START TASK MATERIAL

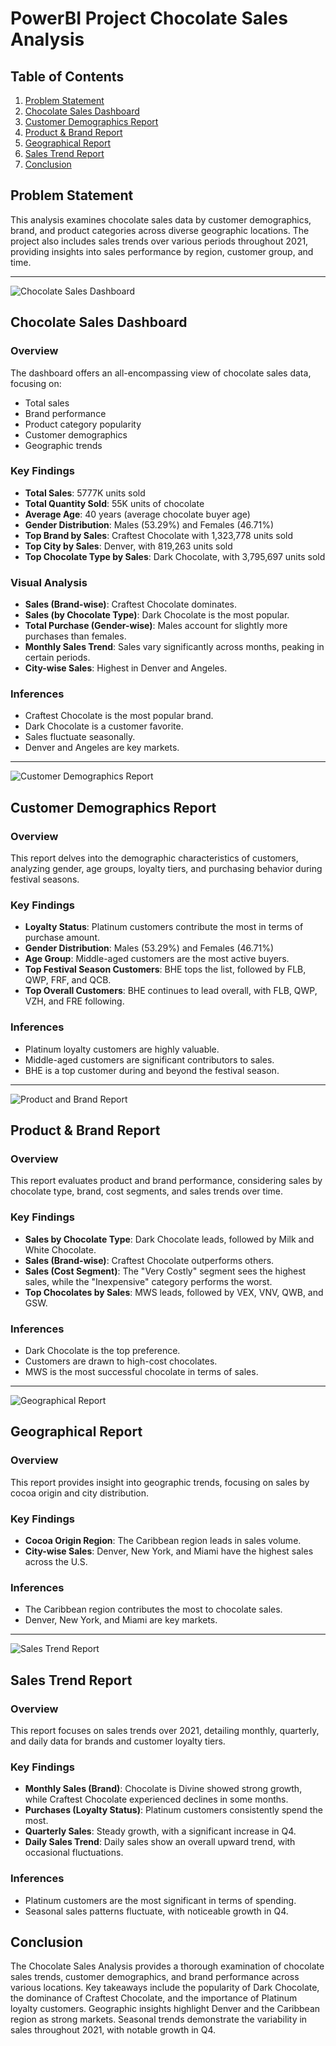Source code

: # PowerBI Project Chocolate Sales Analysis

## Table of Contents
1. [Problem Statement](#problem-statement)
2. [Chocolate Sales Dashboard](#chocolate-sales-dashboard)
3. [Customer Demographics Report](#customer-demographics-report)
4. [Product & Brand Report](#product--brand-report)
5. [Geographical Report](#geographical-report)
6. [Sales Trend Report](#sales-trend-report)
7. [Conclusion](#conclusion)

## Problem Statement
This analysis examines chocolate sales data by customer demographics, brand, and product categories across diverse geographic locations. The project also includes sales trends over various periods throughout 2021, providing insights into sales performance by region, customer group, and time.

---

![Chocolate Sales Dashboard](https://github.com/user-attachments/assets/07d71475-ee5b-4911-8d20-90ab10eaca13)

## Chocolate Sales Dashboard
### Overview
The dashboard offers an all-encompassing view of chocolate sales data, focusing on:
- Total sales
- Brand performance
- Product category popularity
- Customer demographics
- Geographic trends

### Key Findings
- **Total Sales**: 5777K units sold
- **Total Quantity Sold**: 55K units of chocolate
- **Average Age**: 40 years (average chocolate buyer age)
- **Gender Distribution**: Males (53.29%) and Females (46.71%)
- **Top Brand by Sales**: Craftest Chocolate with 1,323,778 units sold
- **Top City by Sales**: Denver, with 819,263 units sold
- **Top Chocolate Type by Sales**: Dark Chocolate, with 3,795,697 units sold

### Visual Analysis
- **Sales (Brand-wise)**: Craftest Chocolate dominates.
- **Sales (by Chocolate Type)**: Dark Chocolate is the most popular.
- **Total Purchase (Gender-wise)**: Males account for slightly more purchases than females.
- **Monthly Sales Trend**: Sales vary significantly across months, peaking in certain periods.
- **City-wise Sales**: Highest in Denver and Angeles.

### Inferences
- Craftest Chocolate is the most popular brand.
- Dark Chocolate is a customer favorite.
- Sales fluctuate seasonally.
- Denver and Angeles are key markets.

---

![Customer Demographics Report](https://github.com/user-attachments/assets/bdfe19c6-50f3-4719-81f2-b3bc4611ec11)

## Customer Demographics Report
### Overview
This report delves into the demographic characteristics of customers, analyzing gender, age groups, loyalty tiers, and purchasing behavior during festival seasons.

### Key Findings
- **Loyalty Status**: Platinum customers contribute the most in terms of purchase amount.
- **Gender Distribution**: Males (53.29%) and Females (46.71%)
- **Age Group**: Middle-aged customers are the most active buyers.
- **Top Festival Season Customers**: BHE tops the list, followed by FLB, QWP, FRF, and QCB.
- **Top Overall Customers**: BHE continues to lead overall, with FLB, QWP, VZH, and FRE following.

### Inferences
- Platinum loyalty customers are highly valuable.
- Middle-aged customers are significant contributors to sales.
- BHE is a top customer during and beyond the festival season.

---

![Product and Brand Report](https://github.com/user-attachments/assets/917b2816-89b6-4b56-9925-f77edd9f9b8b)

## Product & Brand Report
### Overview
This report evaluates product and brand performance, considering sales by chocolate type, brand, cost segments, and sales trends over time.

### Key Findings
- **Sales by Chocolate Type**: Dark Chocolate leads, followed by Milk and White Chocolate.
- **Sales (Brand-wise)**: Craftest Chocolate outperforms others.
- **Sales (Cost Segment)**: The "Very Costly" segment sees the highest sales, while the "Inexpensive" category performs the worst.
- **Top Chocolates by Sales**: MWS leads, followed by VEX, VNV, QWB, and GSW.

### Inferences
- Dark Chocolate is the top preference.
- Customers are drawn to high-cost chocolates.
- MWS is the most successful chocolate in terms of sales.

----

![Geographical Report](https://github.com/user-attachments/assets/6a9174d5-2024-45d5-9a97-1c5a89609d49)

## Geographical Report
### Overview
This report provides insight into geographic trends, focusing on sales by cocoa origin and city distribution.

### Key Findings
- **Cocoa Origin Region**: The Caribbean region leads in sales volume.
- **City-wise Sales**: Denver, New York, and Miami have the highest sales across the U.S.

### Inferences
- The Caribbean region contributes the most to chocolate sales.
- Denver, New York, and Miami are key markets.

---

![Sales Trend Report](https://github.com/user-attachments/assets/dee305ba-4ff7-4321-9a59-6c0f333220f1)

## Sales Trend Report
### Overview
This report focuses on sales trends over 2021, detailing monthly, quarterly, and daily data for brands and customer loyalty tiers.

### Key Findings
- **Monthly Sales (Brand)**: Chocolate is Divine showed strong growth, while Craftest Chocolate experienced declines in some months.
- **Purchases (Loyalty Status)**: Platinum customers consistently spend the most.
- **Quarterly Sales**: Steady growth, with a significant increase in Q4.
- **Daily Sales Trend**: Daily sales show an overall upward trend, with occasional fluctuations.

### Inferences
- Platinum customers are the most significant in terms of spending.
- Seasonal sales patterns fluctuate, with noticeable growth in Q4.

## Conclusion
The Chocolate Sales Analysis provides a thorough examination of chocolate sales trends, customer demographics, and brand performance across various locations. Key takeaways include the popularity of Dark Chocolate, the dominance of Craftest Chocolate, and the importance of Platinum loyalty customers. Geographic insights highlight Denver and the Caribbean region as strong markets. Seasonal trends demonstrate the variability in sales throughout 2021, with notable growth in Q4.
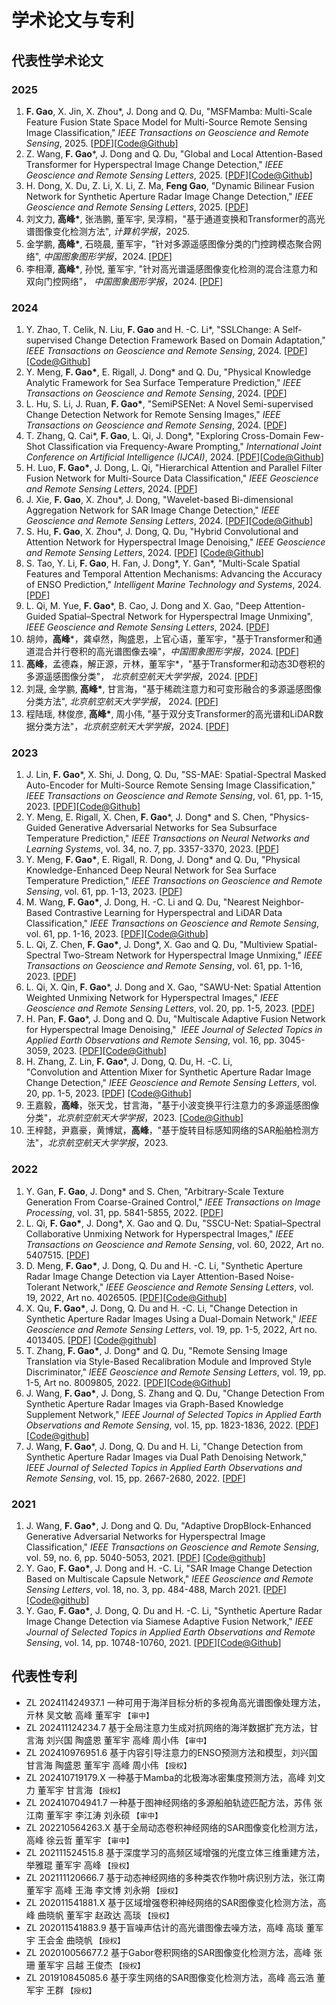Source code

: # 学术论文与专利

## 代表性学术论文

### **2025**
1. **F. Gao**, X. Jin, X. Zhou*, J. Dong and Q. Du, "MSFMamba: Multi-Scale Feature Fusion State Space Model for Multi-Source Remote Sensing Image Classification," *IEEE Transactions on Geoscience and Remote Sensing*, 2025. [[PDF](<https://ieeexplore.ieee.org/document/10856240/>)][[Code@Github](<https://github.com/oucailab/MSFMamba>)]
1. Z. Wang, **F. Gao***, J. Dong and Q. Du, "Global and Local Attention-Based Transformer for Hyperspectral Image Change Detection," *IEEE Geoscience and Remote Sensing Letters*, 2025. [[PDF](<https://ieeexplore.ieee.org/document/10766648>)][[Code@Github](<https://github.com/summitgao/GLAFormer>)]
1. H. Dong, X. Du, Z. Li, X. Li, Z. Ma, **Feng Gao**, "Dynamic Bilinear Fusion Network for Synthetic Aperture Radar Image Change Detection," *IEEE Geoscience and Remote Sensing Letters*, 2025. [[PDF](<https://ieeexplore.ieee.org/document/10848167>)]
1. 刘文力, **高峰\***, 张浩鹏, 董军宇, 吴淳桐，"基于通道变换和Transformer的高光谱图像变化检测方法", *计算机学报*，2025.
1. 金学鹏, **高峰\***, 石晓晨, 董军宇，"针对多源遥感图像分类的门控跨模态聚合网络", *中国图象图形学报*，2024. [[PDF](<https://cjig.cn/zh/article/doi/10.11834/jig.240359/>)]
1. 李相潭, **高峰\***, 孙悦, 董军宇, "针对高光谱遥感图像变化检测的混合注意力和双向门控网络"， *中国图象图形学报*，2024. [[PDF](<https://cjig.cn/zh/article/doi/10.11834/jig.240360/>)]


### **2024**
1. Y. Zhao, T. Celik, N. Liu, **F. Gao** and H. -C. Li*, "SSLChange: A Self-supervised Change Detection Framework Based on Domain Adaptation," *IEEE Transactions on Geoscience and Remote Sensing*, 2024. [[PDF](<https://ieeexplore.ieee.org/document/10741199>)][[Code@Github](https://github.com/MarsZhaoYT/SSLChange)]
1. Y. Meng, **F. Gao\***, E. Rigall, J. Dong* and Q. Du, "Physical Knowledge Analytic Framework for Sea Surface Temperature Prediction,"  *IEEE Transactions on Geoscience and Remote Sensing*, 2024. [[PDF](<https://ieeexplore.ieee.org/document/10699380>)]
1. L. Hu, S. Li, J. Ruan, **F. Gao\***, "SemiPSENet: A Novel Semi-supervised Change Detection Network for Remote Sensing Images," *IEEE Transactions on Geoscience and Remote Sensing*, 2024. [[PDF](<https://ieeexplore.ieee.org/document/10613832>)]
1. T. Zhang, Q. Cai*, **F. Gao**, L. Qi, J. Dong*, "Exploring Cross-Domain Few-Shot Classification via Frequency-Aware Prompting," *International Joint Conference on Artificial Intelligence (IJCAI)*, 2024. [[PDF](<https://arxiv.org/abs/2406.16422>)][[Code@Github](<https://github.com/tinkez/FAP_CDFSC>)]
1. H. Luo, **F. Gao\***, J. Dong, L. Qi, "Hierarchical Attention and Parallel Filter Fusion Network for Multi-Source Data Classification," *IEEE Geoscience and Remote Sensing Letters*, 2024. [[PDF](<https://ieeexplore.ieee.org/document/10643609>)]
1. J. Xie, **F. Gao**, X. Zhou*, J. Dong, "Wavelet-based Bi-dimensional Aggregation Network for SAR Image Change Detection," *IEEE Geoscience and Remote Sensing Letters*, 2024. [[PDF](<https://ieeexplore.ieee.org/document/10605827>)][[Code@Github](<https://github.com/xuwayyy/WBANet>)]
1. S. Hu, **F. Gao**, X. Zhou*, J. Dong, Q. Du, "Hybrid Convolutional and Attention Network for Hyperspectral Image Denoising," *IEEE Geoscience and Remote Sensing Letters*, 2024. [[PDF](<https://ieeexplore.ieee.org/document/10445289>)] [[Code@Github](<https://github.com/summitgao/HCANet>)]
1. S. Tao, Y. Li, **F. Gao**, H. Fan, J. Dong*, Y. Gan*, "Multi-Scale Spatial Features and Temporal Attention Mechanisms: Advancing the Accuracy of ENSO Prediction," *Intelligent Marine Technology and Systems*, 2024. [[PDF](<https://link.springer.com/article/10.1007/s44295-023-00017-w>)]
1. L. Qi, M. Yue, **F. Gao***, B. Cao, J. Dong and X. Gao, "Deep Attention-Guided Spatial–Spectral Network for Hyperspectral Image Unmixing", *IEEE Geoscience and Remote Sensing Letters*, 2024. [[PDF](<https://ieeexplore.ieee.org/document/10371391>)]
1. 胡帅，**高峰***，龚卓然，陶盛恩，上官心语，董军宇，"基于Transformer和通道混合并行卷积的高光谱图像去噪"，*中国图象图形学报*，2024. [[PDF](<https://cjig.cn/zh/article/doi/10.11834/jig.230381/>)]
1. **高峰**，孟德森，解正源，亓林，董军宇*，"基于Transformer和动态3D卷积的多源遥感图像分类"， *北京航空航天大学学报*，2024.  [[PDF](<https://bhxb.buaa.edu.cn/bhzk/cn/article/doi/10.13700/j.bh.1001-5965.2022.0397>)]
1. 刘晟, 金学鹏, **高峰\***, 甘言海，"基于稀疏注意力和可变形融合的多源遥感图像分类方法", *北京航空航天大学学报*， 2024. [[PDF](<https://bhxb.buaa.edu.cn/bhzk/cn/article/doi/10.13700/j.bh.1001-5965.2024.0480>)]
1. 程陆瑶, 林俊彦, **高峰\***, 周小伟, "基于双分支Transformer的高光谱和LiDAR数据分类方法"，*北京航空航天大学学报*，2024. [[PDF](<https://bhxb.buaa.edu.cn/bhzk/cn/article/doi/10.13700/j.bh.1001-5965.2024.0479>)]


### **2023**
1. J. Lin, **F. Gao***, X. Shi, J. Dong, Q. Du, "SS-MAE: Spatial-Spectral Masked Auto-Encoder for Multi-Source Remote Sensing Image Classification," *IEEE Transactions on Geoscience and Remote Sensing*, vol. 61, pp. 1-15, 2023. [[PDF](<https://arxiv.org/abs/2311.04442>)][[Code@Github](<https://github.com/summitgao/SS-MAE>)]
1. Y. Meng, E. Rigall, X. Chen, **F. Gao***, J. Dong* and S. Chen, "Physics-Guided Generative Adversarial Networks for Sea Subsurface Temperature Prediction," *IEEE Transactions on Neural Networks and Learning Systems*, vol. 34, no. 7, pp. 3357-3370, 2023. [[PDF](<https://arxiv.org/abs/2111.03064>)]
1. Y. Meng, **F. Gao\***, E. Rigall, R. Dong, J. Dong\* and Q. Du, "Physical Knowledge-Enhanced Deep Neural Network for Sea Surface Temperature Prediction," *IEEE Transactions on Geoscience and Remote Sensing*, vol. 61, pp. 1-13, 2023. [[PDF](<https://ieeexplore.ieee.org/document/10068549>)]
1. M. Wang, **F. Gao\***, J. Dong, H. -C. Li and Q. Du, "Nearest Neighbor-Based Contrastive Learning for Hyperspectral and LiDAR Data Classification," *IEEE Transactions on Geoscience and Remote Sensing*, vol. 61, pp. 1-16, 2023. \[[PDF](https://ieeexplore.ieee.org/document/10015054)]\[[Code@Github](https://github.com/summitgao/NNCNet)]
1. L. Qi, Z. Chen, **F. Gao\***, J. Dong\*, X. Gao and Q. Du, "Multiview Spatial-Spectral Two-Stream Network for Hyperspectral Image Unmixing," *IEEE Transactions on Geoscience and Remote Sensing*, vol. 61, pp. 1-16, 2023. \[[PDF](https://ieeexplore.ieee.org/document/10018370)]
1. L. Qi, X. Qin, **F. Gao***, J. Dong and X. Gao, "SAWU-Net: Spatial Attention Weighted Unmixing Network for Hyperspectral Images," *IEEE Geoscience and Remote Sensing Letters*, vol. 20, pp. 1-5, 2023. [[PDF](<https://ieeexplore.ieee.org/abstract/document/10113313>)]
1. H. Pan, **F. Gao***, J. Dong and Q. Du, "Multiscale Adaptive Fusion Network for Hyperspectral Image Denoising,"  *IEEE Journal of Selected Topics in Applied Earth Observations and Remote Sensing*, vol. 16, pp. 3045-3059, 2023. [[PDF](<https://ieeexplore.ieee.org/document/10078381>)][[Code@Github](<https://github.com/summitgao/MAFNet>)]
1. H. Zhang, Z. Lin, **F. Gao***, J. Dong, Q. Du, H. -C. Li, "Convolution and Attention Mixer for Synthetic Aperture Radar Image Change Detection," *IEEE Geoscience and Remote Sensing Letters*, vol. 20, pp. 1-5, 2023. [[PDF](<https://ieeexplore.ieee.org/document/10262014>)] [[Code@Github](<https://github.com/summitgao/CAMixer>)]
1. 王嘉毅，**高峰**，张天戈，甘言海，"基于小波变换平行注意力的多源遥感图像分类"，*北京航空航天大学学报*，2023. [[Code@Github](<https://github.com/summitgao/WPANet>)]
1. 王梓懿，尹嘉豪，黄博斌，**高峰**，"基于旋转目标感知网络的SAR船舶检测方法"，*北京航空航天大学学报*，2023. 

### **2022**
1. Y. Gan, **F. Gao**, J. Dong* and S. Chen, "Arbitrary-Scale Texture Generation From Coarse-Grained Control," *IEEE Transactions on Image Processing*, vol. 31, pp. 5841-5855, 2022. \[[PDF](https://ieeexplore.ieee.org/document/9875113)] 
1. L. Qi, **F. Gao\***, J. Dong\*, X. Gao and Q. Du, "SSCU-Net: Spatial–Spectral Collaborative Unmixing Network for Hyperspectral Images," *IEEE Transactions on Geoscience and Remote Sensing*, vol. 60, 2022, Art no. 5407515. \[[PDF](https://arxiv.org/abs/2203.06375)] 
1. D. Meng, **F. Gao\***, J. Dong, Q. Du and H. -C. Li, "Synthetic Aperture Radar Image Change Detection via Layer Attention-Based Noise-Tolerant Network," *IEEE Geoscience and Remote Sensing Letters*, vol. 19, 2022, Art no. 4026505. \[[PDF](https://ieeexplore.ieee.org/document/9868351)]\[[Code@Github](https://github.com/summitgao/LANTNet)] 
1. X. Qu, **F. Gao\***, J. Dong, Q. Du and H. -C. Li, "Change Detection in Synthetic Aperture Radar Images Using a Dual-Domain Network," *IEEE Geoscience and Remote Sensing Letters*, vol. 19, pp. 1-5, 2022, Art no. 4013405. \[[PDF](https://arxiv.org/pdf/2104.06699.pdf)] \[[Code@github](https://github.com/summitgao/SAR%5C_CD%5C_DDNet)] 
1. T. Zhang, **F. Gao\***, J. Dong\* and Q. Du, "Remote Sensing Image Translation via Style-Based Recalibration Module and Improved Style Discriminator," *IEEE Geoscience and Remote Sensing Letters*, vol. 19, pp. 1-5, Art no. 8009805, 2022. [[PDF](https://ieeexplore.ieee.org/document/9391996)]\[[Code@Github](https://github.com/summitgao/RSIT%5C_SRM%5C_ISD)]
1. J. Wang, **F. Gao\***, J. Dong, S. Zhang and Q. Du, "Change Detection From Synthetic Aperture Radar Images via Graph-Based Knowledge Supplement Network," *IEEE Journal of Selected Topics in Applied Earth Observations and Remote Sensing*, vol. 15, pp. 1823-1836, 2022. \[[PDF](https://ieeexplore.ieee.org/document/9699382)] \[[Code@github](https://github.com/summitgao/SAR%5C_CD%5C_GKSNet)] 
1. J. Wang, **F. Gao***, J. Dong, Q. Du and H. Li, "Change Detection from Synthetic Aperture Radar Images via Dual Path Denoising Network," *IEEE Journal of Selected Topics in Applied Earth Observations and Remote Sensing*, vol. 15, pp. 2667-2680, 2022. \[[PDF](https://ieeexplore.ieee.org/document/9736680)]


### **2021**
1. J. Wang, **F. Gao\***, J. Dong and Q. Du, "Adaptive DropBlock-Enhanced Generative Adversarial Networks for Hyperspectral Image Classification," *IEEE Transactions on Geoscience and Remote Sensing*, vol. 59, no. 6, pp. 5040-5053, 2021. \[[PDF](https://gaopursuit.oss-cn-beijing.aliyuncs.com/pub/tgrs20%5C_adgan%5C_hyperspectral%5C_image%5C_classification.pdf)] \[[Code@github](https://github.com/summitgao/HC%5C_ADGAN)] 
1. Y. Gao, **F. Gao\***, J. Dong and H. -C. Li, "SAR Image Change Detection Based on Multiscale Capsule Network," *IEEE Geoscience and Remote Sensing Letters*, vol. 18, no. 3, pp. 484-488, March 2021. \[[PDF](https://gaopursuit.oss-cn-beijing.aliyuncs.com/pub/grsl20%5C_SAR%5C_change%5C_detection%5C_capusule%5C_network.pdf)] \[[Code@github](https://github.com/summitgao/SAR%5C_CD%5C_MS%5C_CapsNet)] 
1. Y. Gao, **F. Gao\***, J. Dong, Q. Du and H. -C. Li, "Synthetic Aperture Radar Image Change Detection via Siamese Adaptive Fusion Network," *IEEE Journal of Selected Topics in Applied Earth Observations and Remote Sensing*, vol. 14, pp. 10748-10760, 2021. \[[PDF](https://ieeexplore.ieee.org/document/9576639)]\[[Code@Github](https://github.com/summitgao/SAR%5C_CD%5C_SAFNet)]

## 代表性专利

- ZL 202411424937.1 一种可用于海洋目标分析的多视角高光谱图像处理方法，亓林  吴文敏  高峰  董军宇 `【审中】`
- ZL 202411124234.7 基于全局注意力生成对抗网络的海洋数据扩充方法，甘言海  刘兴国  陶盛恩  董军宇  高峰  周小伟  `【审中】`
- ZL 202410976951.6 基于内容引导注意力的ENSO预测方法和模型，刘兴国  甘言海  陶盛恩  董军宇  高峰  周小伟 `【授权】`
- ZL 202410719179.X 一种基于Mamba的北极海冰密集度预测方法，高峰  刘文力  董军宇  甘言海  `【授权】`
- ZL 202410704941.7 一种基于图神经网络的多源船舶轨迹匹配方法，苏伟  张江南  董军宇  李江涛  刘永硕 `【审中】`
- ZL 202210564263.X 基于全局动态卷积神经网络的SAR图像变化检测方法，高峰  徐云哲  董军宇 `【审中】`
- ZL 202111524515.8 基于深度学习的高频区域增强的光度立体三维重建方法，举雅琨  董军宇  高峰 `【授权】`
- ZL 202111120666.7 基于动态神经网络的多种类农作物叶病识别方法，张江南  董军宇  高峰  王海  李文博  刘永朔   `【授权】`
- ZL 202011541881.X 基于区域增强卷积神经网络的SAR图像变化检测方法，高峰  曲晓帆  董军宇  赵政达  高琰   `【授权】`
- ZL 202011541883.9 基于盲噪声估计的高光谱图像去噪方法，高峰  高琰  董军宇  王会金  曲晓帆    `【授权】`
- ZL 202010056677.2 基于Gabor卷积网络的SAR图像变化检测方法，高峰  张珊  董军宇  吕越  王俊杰   `【授权】`
- ZL 201910845085.6 基于孪生网络的SAR图像变化检测方法，高峰  高云浩  董军宇  王群   `【授权】`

END TASK MATERIAL

* [ASSIGNMENT] All lines of the records above with the word "aged" in them are to be copied.

* [SOLUTION]
- **Age Group**: Middle-aged customers are the most active buyers.
- Middle-aged customers are significant contributors to sales.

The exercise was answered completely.